After he leaves an almighty commotion erupts from outside as a stranger starts shouting that a young girl is in danger. This is followed by Boadicea's entrance – crashing through the loft skylight while clutching a nest of owl eggs. The eggs are smashed by the fall, much to the stranger's amusement – The stranger is soon revealed to be none other than Lieutenant Jack Carrington.

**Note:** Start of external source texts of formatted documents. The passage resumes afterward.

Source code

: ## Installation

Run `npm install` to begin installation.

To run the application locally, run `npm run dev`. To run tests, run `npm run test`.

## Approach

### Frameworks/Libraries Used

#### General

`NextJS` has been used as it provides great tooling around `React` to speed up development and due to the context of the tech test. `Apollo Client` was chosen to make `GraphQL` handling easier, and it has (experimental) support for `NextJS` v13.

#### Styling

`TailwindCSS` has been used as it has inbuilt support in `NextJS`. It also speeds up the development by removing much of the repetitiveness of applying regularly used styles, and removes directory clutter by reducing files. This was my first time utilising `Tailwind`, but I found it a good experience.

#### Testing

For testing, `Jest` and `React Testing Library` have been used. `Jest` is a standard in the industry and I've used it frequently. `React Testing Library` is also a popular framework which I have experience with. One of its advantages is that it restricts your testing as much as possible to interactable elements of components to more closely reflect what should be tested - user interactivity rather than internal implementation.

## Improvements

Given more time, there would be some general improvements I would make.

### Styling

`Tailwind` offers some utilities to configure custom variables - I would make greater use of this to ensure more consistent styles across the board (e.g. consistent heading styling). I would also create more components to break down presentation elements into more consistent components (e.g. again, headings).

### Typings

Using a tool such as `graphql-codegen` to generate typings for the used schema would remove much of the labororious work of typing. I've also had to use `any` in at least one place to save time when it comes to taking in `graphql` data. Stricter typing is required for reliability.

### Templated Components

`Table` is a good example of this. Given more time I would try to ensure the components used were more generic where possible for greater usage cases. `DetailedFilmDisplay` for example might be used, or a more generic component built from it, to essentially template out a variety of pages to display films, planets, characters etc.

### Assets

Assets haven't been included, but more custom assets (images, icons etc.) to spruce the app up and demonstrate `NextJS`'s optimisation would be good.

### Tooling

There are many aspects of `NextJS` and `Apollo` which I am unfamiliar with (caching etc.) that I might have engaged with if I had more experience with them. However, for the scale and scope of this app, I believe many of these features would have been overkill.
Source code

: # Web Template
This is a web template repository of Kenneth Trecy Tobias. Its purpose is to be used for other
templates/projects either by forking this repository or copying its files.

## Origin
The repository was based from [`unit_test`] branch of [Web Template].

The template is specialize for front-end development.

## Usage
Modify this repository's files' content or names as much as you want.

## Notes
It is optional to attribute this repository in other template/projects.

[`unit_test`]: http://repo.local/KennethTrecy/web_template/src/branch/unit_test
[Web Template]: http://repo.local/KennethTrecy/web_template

Aunt Caroline is delighted to see the son of her old friend Mamie Carrington and invites him to stay for supper. While waiting for Olive to come down, Jack starts to tease Boadicea, holding her hands and kissing her on the cheek and neck while she protests and gets redder and redder. Olive catches them like this and with a disapproving look tells Jack to leave Boadicea alone as she looks like a bedraggled chicken. Jack realises he has made a grave mistake by paying attention to another woman in Olive's presence, even if that attention was meant purely in brotherly kindness Embarrassed by Olive's comments about her appearance, and upset by the way Jack acts when her sister is in the room, Boadicea produces a passionate outburst about how she hates mincing 'ladies' with their white hands and chicken livers and storms out of the room.

When Olive and Jack are left alone it becomes apparent that she is the one pushing the relationship, Jack does not want to get involved with a married woman, even one as beautiful as Lady Jefferys and he spurns her advances. She then demands that he must return her letters later that evening.

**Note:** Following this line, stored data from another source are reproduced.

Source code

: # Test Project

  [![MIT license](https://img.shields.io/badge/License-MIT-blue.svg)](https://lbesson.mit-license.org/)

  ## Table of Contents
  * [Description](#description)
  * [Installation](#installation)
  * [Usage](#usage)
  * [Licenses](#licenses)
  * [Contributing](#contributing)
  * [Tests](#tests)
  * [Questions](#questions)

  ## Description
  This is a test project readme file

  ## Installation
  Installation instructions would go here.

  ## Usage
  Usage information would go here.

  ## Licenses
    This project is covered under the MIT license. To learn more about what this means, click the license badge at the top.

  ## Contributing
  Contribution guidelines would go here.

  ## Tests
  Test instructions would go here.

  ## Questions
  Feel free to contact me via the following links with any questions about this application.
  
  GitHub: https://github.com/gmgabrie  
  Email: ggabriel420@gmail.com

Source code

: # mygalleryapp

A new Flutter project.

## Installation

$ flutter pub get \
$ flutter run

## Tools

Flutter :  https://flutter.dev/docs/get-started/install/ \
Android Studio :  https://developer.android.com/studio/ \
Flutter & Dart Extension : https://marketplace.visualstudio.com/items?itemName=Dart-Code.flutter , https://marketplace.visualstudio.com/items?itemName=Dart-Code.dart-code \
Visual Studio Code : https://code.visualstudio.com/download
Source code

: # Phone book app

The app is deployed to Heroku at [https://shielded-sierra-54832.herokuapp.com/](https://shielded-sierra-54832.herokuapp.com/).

Olive is looking forward to supper, as Jack's presence will surely teach her husband a lesson. However, Sir Baldwin shows no reaction when he returns to find the Lieutenant in the house, and worse still for Olive, Boadicea comes down to supper dressed and acting like a charming young lady, tomboy manners put to the side. Her complete change in appearance and demeanour means that it is Boadicea rather than Olive who is the centre of attention, and in a fit of pique Olive accuses her of throwing herself at the Lieutenant and suggests she should be sent to boarding school for a year.

Sir Baldwin finally leaves for his estate racked with jealousy and not without reason, for at 10pm when all are in bed, Olive tiptoes downstairs to meet Jack, who has promised to return her letters. Jack is bewildered to find the house is in darkness. Having carefully engineered the situation, Olive moves in to kiss him, and asks him to tell her that he loves her – Jack is almost about to relent when he hears a noise – Boadicea is standing outside the door. Olive accuses her of eavesdropping but Boadicea is adamant that she came down because she saw a second man arrive on horseback and the next moment Sir Baldwin is banging on the front door demanding to be let in.

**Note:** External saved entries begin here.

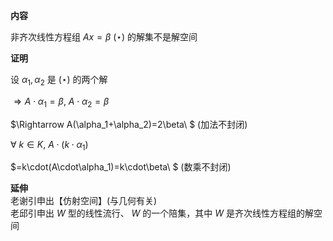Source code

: **内容**  
  
非齐次线性方程组 $Ax=\beta\ (\star)$ 的解集不是解空间  
  
**证明**  
  
设 $\alpha_1,\alpha_2$ 是 $(\star)$ 的两个解  
  
 $\Rightarrow A\cdot\alpha_1=\beta,\ A\cdot\alpha_2=\beta$  
  
 $\Rightarrow A(\alpha_1+\alpha_2)=2\beta\ $ (加法不封闭)  
  
 $\forall\ k\in K,\ A\cdot(k\cdot\alpha_1)$  
  
 $=k\cdot(A\cdot\alpha_1)=k\cdot\beta\ $ (数乘不封闭)  
  
**延伸**  
老谢引申出【仿射空间】(与几何有关)  
老邱引申出 $W$ 型的线性流行、 $W$ 的一个陪集，其中 $W$ 是齐次线性方程组的解空间  
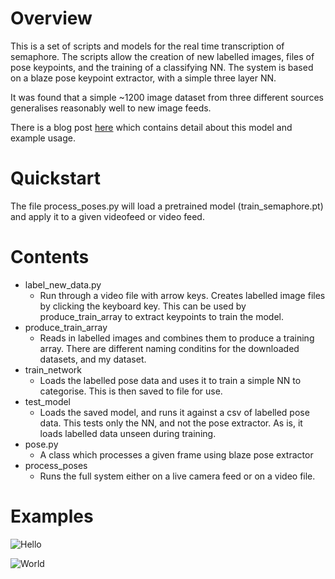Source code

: # Overview

This is a set of scripts and models for the real time transcription of semaphore. The scripts allow the creation of new labelled images, files of pose keypoints, and the training of a classifying NN. The system is based on a blaze pose keypoint extractor, with a simple three layer NN.

It was found that a simple ~1200 image dataset from three different sources generalises reasonably well to new image feeds.

There is a blog post [here](https://www.seoirse.net/posts/transcribing-semaphore) which contains detail about this model and example usage.

# Quickstart

The file process_poses.py will load a pretrained model (train_semaphore.pt) and apply it to a given videofeed or video feed.

# Contents

- label_new_data.py
    - Run through a video file with arrow keys. Creates labelled image files by clicking the keyboard key. This can be used by produce_train_array to extract keypoints to train the model.
- produce_train_array
    - Reads in labelled images and combines them to produce a training array. There are different naming conditins for the downloaded datasets, and my dataset.   
- train_network
    - Loads the labelled pose data and uses it to train a simple NN to categorise. This is then saved to file for use.
- test_model
    - Loads the saved model, and runs it against a csv of labelled pose data. This tests only the NN, and not the pose extractor. As is, it loads labelled data unseen during training.
- pose.py
    - A class which processes a given frame using blaze pose extractor
- process_poses
    - Runs the full system either on a live camera feed or on a video file.

# Examples

![Hello](https://github.com/seoirsem/semaphore/blob/main/Images/charlotte_world.gif "Hello")

![World](https://github.com/seoirsem/semaphore/blob/main/Images/seoirse_hello.gif "World")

Sir Baldwin is furious to find Jack with his wife while everyone else is in bed and forcefully demands an explanation from Olive, waking the whole house. Olive's answer to her predicament is to insist that she was playing gooseberry for Boadicea and the Lieutenant claiming her sister had set up the rendezvous and that she had heard the child leave her room and followed.

Boadicea cannot understand why her sister is telling such lies about her but accepts the role she has been forced into, even though it could mean public disgrace. This she does because she loves her sister and she understands that Olive is in grave danger from her husband. Sir Baldwin insists that he does not believe the story and Jack then tells him that he came to ask for Boadicea's hand in marriage. Realising that she might as well go the whole hog, Boadicea confirms the story is true and announces that she has accepted.

Over the next month Jack spends most evenings at the farm and before long he has fallen madly in love with Boadicea and she with him, this is obvious to everyone but the self-obsessed Olive, who still thinks the engagement is a farce that will be broken off as soon as the Lieutenant has returned to sea. Her illusions are shattered however after Cousin Barnaby starts complaining about young love birds, and having realised that her plans are not working out as expected Olive spins a web of lies, splitting the young couple up and inflicting misery and pain on both of them.